This tiny mountaintop kingdom has one of the largest Passover Seders in the world, with more than 2,000 guests. But getting the Passover goods onto the table is usually an ordeal with all the elements of a hi-suspense drama and breathless, 11th hour resolution.
This year too, Chabad Rabbi Chezy and Chani Lifschitz waited with bated breath for the container carrying tons of matzah and seder food supplies to arrive. Enroute for a month, the container traveled from Israel to India by ship, and from India to Nepal by land. Last year, the 18-wheeler carrying the cargo overturned, with cases of the precious Passover goods spilling out only days before the holiday.
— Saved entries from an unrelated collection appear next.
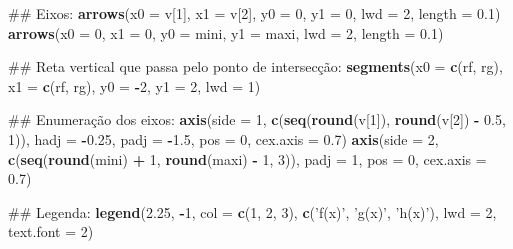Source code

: \documentclass[]{book}
\newenvironment{Shaded}{\begin{snugshade}}{\end{snugshade}}
\newcommand{\KeywordTok}[1]{\textcolor[rgb]{0.13,0.29,0.53}{\textbf{#1}}}
\newcommand{\DataTypeTok}[1]{\textcolor[rgb]{0.13,0.29,0.53}{#1}}
\newcommand{\DecValTok}[1]{\textcolor[rgb]{0.00,0.00,0.81}{#1}}
\newcommand{\FloatTok}[1]{\textcolor[rgb]{0.00,0.00,0.81}{#1}}
\newcommand{\StringTok}[1]{\textcolor[rgb]{0.31,0.60,0.02}{#1}}
\newcommand{\OperatorTok}[1]{\textcolor[rgb]{0.81,0.36,0.00}{\textbf{#1}}}
\newcommand{\NormalTok}[1]{#1}
\begin{document}
\begin{enumerate}
\begin{Shaded}
\begin{Highlighting}[]
\NormalTok{##  Eixos:}
\KeywordTok{arrows}\NormalTok{(}\DataTypeTok{x0 =}\NormalTok{ v[}\DecValTok{1}\NormalTok{], }\DataTypeTok{x1 =}\NormalTok{ v[}\DecValTok{2}\NormalTok{],}
   \DataTypeTok{y0 =} \DecValTok{0}\NormalTok{, }\DataTypeTok{y1 =} \DecValTok{0}\NormalTok{, }\DataTypeTok{lwd =} \DecValTok{2}\NormalTok{, }\DataTypeTok{length =} \FloatTok{0.1}\NormalTok{)}
\KeywordTok{arrows}\NormalTok{(}\DataTypeTok{x0 =} \DecValTok{0}\NormalTok{, }\DataTypeTok{x1 =} \DecValTok{0}\NormalTok{,}
   \DataTypeTok{y0 =}\NormalTok{ mini, }\DataTypeTok{y1 =}\NormalTok{ maxi, }\DataTypeTok{lwd =} \DecValTok{2}\NormalTok{, }\DataTypeTok{length =} \FloatTok{0.1}\NormalTok{)}

\NormalTok{##  Reta vertical que passa pelo ponto de intersecção:}
\KeywordTok{segments}\NormalTok{(}\DataTypeTok{x0 =} \KeywordTok{c}\NormalTok{(rf, rg), }\DataTypeTok{x1 =} \KeywordTok{c}\NormalTok{(rf, rg),}
     \DataTypeTok{y0 =} \OperatorTok{-}\DecValTok{2}\NormalTok{, }\DataTypeTok{y1 =} \DecValTok{2}\NormalTok{, }\DataTypeTok{lwd =} \DecValTok{1}\NormalTok{)}

\NormalTok{##  Enumeração dos eixos:}
\KeywordTok{axis}\NormalTok{(}\DataTypeTok{side =} \DecValTok{1}\NormalTok{, }\KeywordTok{c}\NormalTok{(}\KeywordTok{seq}\NormalTok{(}\KeywordTok{round}\NormalTok{(v[}\DecValTok{1}\NormalTok{]), }\KeywordTok{round}\NormalTok{(v[}\DecValTok{2}\NormalTok{]) }\OperatorTok{-}\StringTok{ }\FloatTok{0.5}\NormalTok{, }\DecValTok{1}\NormalTok{)),}
 \DataTypeTok{hadj =} \OperatorTok{-}\FloatTok{0.25}\NormalTok{, }\DataTypeTok{padj =} \OperatorTok{-}\FloatTok{1.5}\NormalTok{, }\DataTypeTok{pos =} \DecValTok{0}\NormalTok{, }\DataTypeTok{cex.axis =} \FloatTok{0.7}\NormalTok{)}
\KeywordTok{axis}\NormalTok{(}\DataTypeTok{side =} \DecValTok{2}\NormalTok{, }\KeywordTok{c}\NormalTok{(}\KeywordTok{seq}\NormalTok{(}\KeywordTok{round}\NormalTok{(mini) }\OperatorTok{+}\StringTok{ }\DecValTok{1}\NormalTok{, }\KeywordTok{round}\NormalTok{(maxi) }\OperatorTok{-}\StringTok{ }\DecValTok{1}\NormalTok{, }\DecValTok{3}\NormalTok{)),}
 \DataTypeTok{padj =} \DecValTok{1}\NormalTok{, }\DataTypeTok{pos =} \DecValTok{0}\NormalTok{, }\DataTypeTok{cex.axis =} \FloatTok{0.7}\NormalTok{)}

\NormalTok{##  Legenda:}
\KeywordTok{legend}\NormalTok{(}\FloatTok{2.25}\NormalTok{, }\OperatorTok{-}\DecValTok{1}\NormalTok{, }\DataTypeTok{col =} \KeywordTok{c}\NormalTok{(}\DecValTok{1}\NormalTok{, }\DecValTok{2}\NormalTok{, }\DecValTok{3}\NormalTok{), }\KeywordTok{c}\NormalTok{(}\StringTok{'f(x)'}\NormalTok{, }\StringTok{'g(x)'}\NormalTok{, }\StringTok{'h(x)'}\NormalTok{),}
   \DataTypeTok{lwd =} \DecValTok{2}\NormalTok{, }\DataTypeTok{text.font =} \DecValTok{2}\NormalTok{)}


\end{Highlighting}
\end{Shaded}
\end{enumerate}
\end{document}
It took several helicopters arranged by Rabbi Lifschitz, to retrieve the cases of food and deliver them in the nick of time. The year before, the container arrived 24 hours before the Seder.
The ongoing clashes between the Nepali army and Maoist rebels fighting to topple the country’s monarchy, makes travel through this terrain dangerous and unpredictable. Last week, rebels closed down roads, delaying the container among numerous other vehicles for more than a week. With information that the Nepali military planned to close down entry to the city by all motor vehicles next week, the anticipation and anxiety levels rose with every hour of further delay. It seemed then quite the Passover miracle that made it possible for the container to make its way in a sliver of time, between rebel blockades and military curfews, to its destination.
Never was unloading a container a more joyous event.
Mountain trekkers aware of the scheduled road closures have adjusted their plans to ensure that they will be in the city for the Seders–by now a “rite of passage” for Israeli backpackers. Current numbers registered for the Seder in Kathmandu suggest a record-breaking Passover this year.